■ DESCRIPTION OF THE TASK ■
For the entries that follow, state how many lines include the word "Seção", giving the number and nothing else.

■ DATASET RECORDS ■
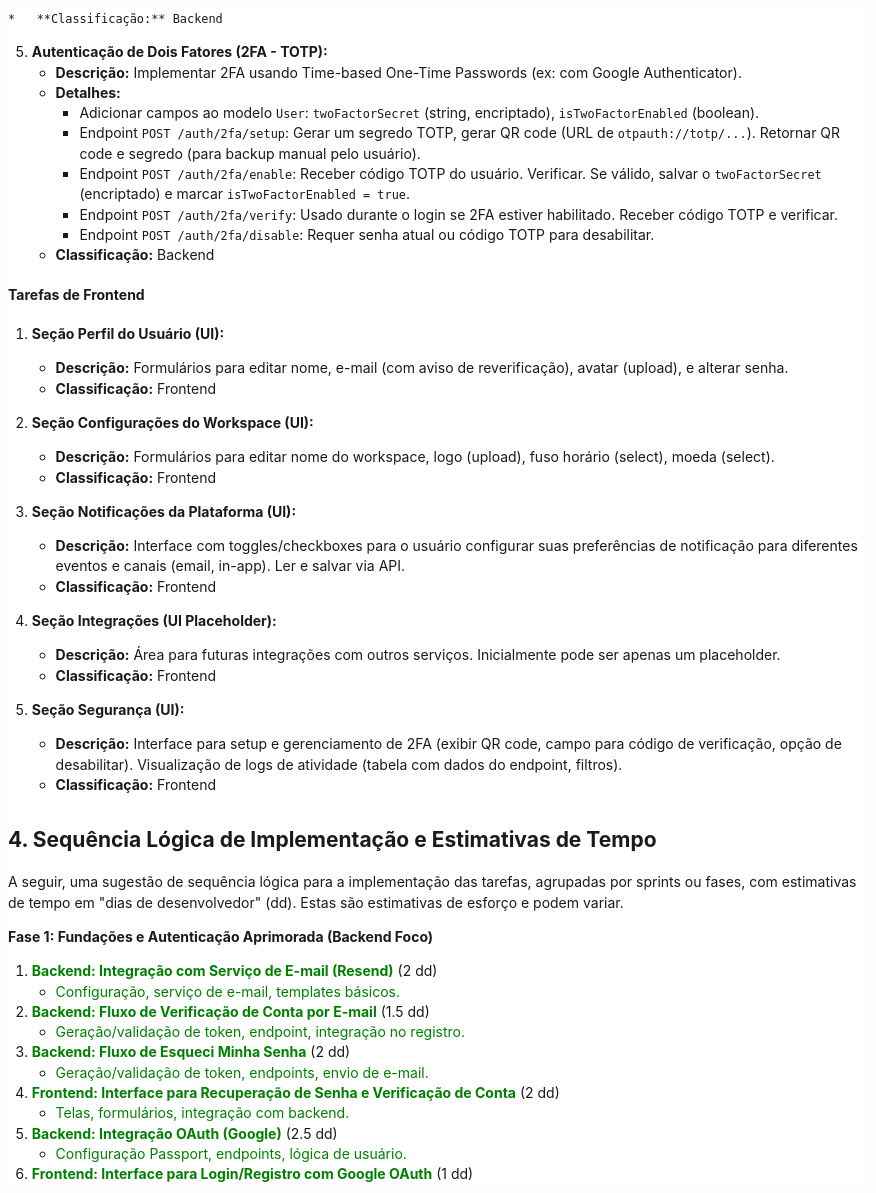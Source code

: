     *   **Classificação:** Backend

5.  **Autenticação de Dois Fatores (2FA - TOTP):**
    *   **Descrição:** Implementar 2FA usando Time-based One-Time Passwords (ex: com Google Authenticator).
    *   **Detalhes:**
        *   Adicionar campos ao modelo `User`: `twoFactorSecret` (string, encriptado), `isTwoFactorEnabled` (boolean).
        *   Endpoint `POST /auth/2fa/setup`: Gerar um segredo TOTP, gerar QR code (URL de `otpauth://totp/...`). Retornar QR code e segredo (para backup manual pelo usuário).
        *   Endpoint `POST /auth/2fa/enable`: Receber código TOTP do usuário. Verificar. Se válido, salvar o `twoFactorSecret` (encriptado) e marcar `isTwoFactorEnabled = true`.
        *   Endpoint `POST /auth/2fa/verify`: Usado durante o login se 2FA estiver habilitado. Receber código TOTP e verificar.
        *   Endpoint `POST /auth/2fa/disable`: Requer senha atual ou código TOTP para desabilitar.
    *   **Classificação:** Backend

#### Tarefas de Frontend

1.  **Seção Perfil do Usuário (UI):**
    *   **Descrição:** Formulários para editar nome, e-mail (com aviso de reverificação), avatar (upload), e alterar senha.
    *   **Classificação:** Frontend

2.  **Seção Configurações do Workspace (UI):**
    *   **Descrição:** Formulários para editar nome do workspace, logo (upload), fuso horário (select), moeda (select).
    *   **Classificação:** Frontend

3.  **Seção Notificações da Plataforma (UI):**
    *   **Descrição:** Interface com toggles/checkboxes para o usuário configurar suas preferências de notificação para diferentes eventos e canais (email, in-app). Ler e salvar via API.
    *   **Classificação:** Frontend

4.  **Seção Integrações (UI Placeholder):**
    *   **Descrição:** Área para futuras integrações com outros serviços. Inicialmente pode ser apenas um placeholder.
    *   **Classificação:** Frontend

5.  **Seção Segurança (UI):**
    *   **Descrição:** Interface para setup e gerenciamento de 2FA (exibir QR code, campo para código de verificação, opção de desabilitar). Visualização de logs de atividade (tabela com dados do endpoint, filtros).
    *   **Classificação:** Frontend

## 4. Sequência Lógica de Implementação e Estimativas de Tempo

A seguir, uma sugestão de sequência lógica para a implementação das tarefas, agrupadas por sprints ou fases, com estimativas de tempo em "dias de desenvolvedor" (dd). Estas são estimativas de esforço e podem variar.

**Fase 1: Fundações e Autenticação Aprimorada (Backend Foco)**

1.  **<span style="color:green">Backend: Integração com Serviço de E-mail (Resend)</span>** (2 dd)
    *   <span style="color:green">Configuração, serviço de e-mail, templates básicos.</span>
2.  **<span style="color:green">Backend: Fluxo de Verificação de Conta por E-mail</span>** (1.5 dd)
    *   <span style="color:green">Geração/validação de token, endpoint, integração no registro.</span>
3.  **<span style="color:green">Backend: Fluxo de Esqueci Minha Senha</span>** (2 dd)
    *   <span style="color:green">Geração/validação de token, endpoints, envio de e-mail.</span>
4.  **<span style="color:green">Frontend: Interface para Recuperação de Senha e Verificação de Conta</span>** (2 dd)
    *   <span style="color:green">Telas, formulários, integração com backend.</span>
5.  **<span style="color:green">Backend: Integração OAuth (Google)</span>** (2.5 dd)
    *   <span style="color:green">Configuração Passport, endpoints, lógica de usuário.</span>
6.  **<span style="color:green">Frontend: Interface para Login/Registro com Google OAuth</span>** (1 dd)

■ COMPLETED TASK ■
5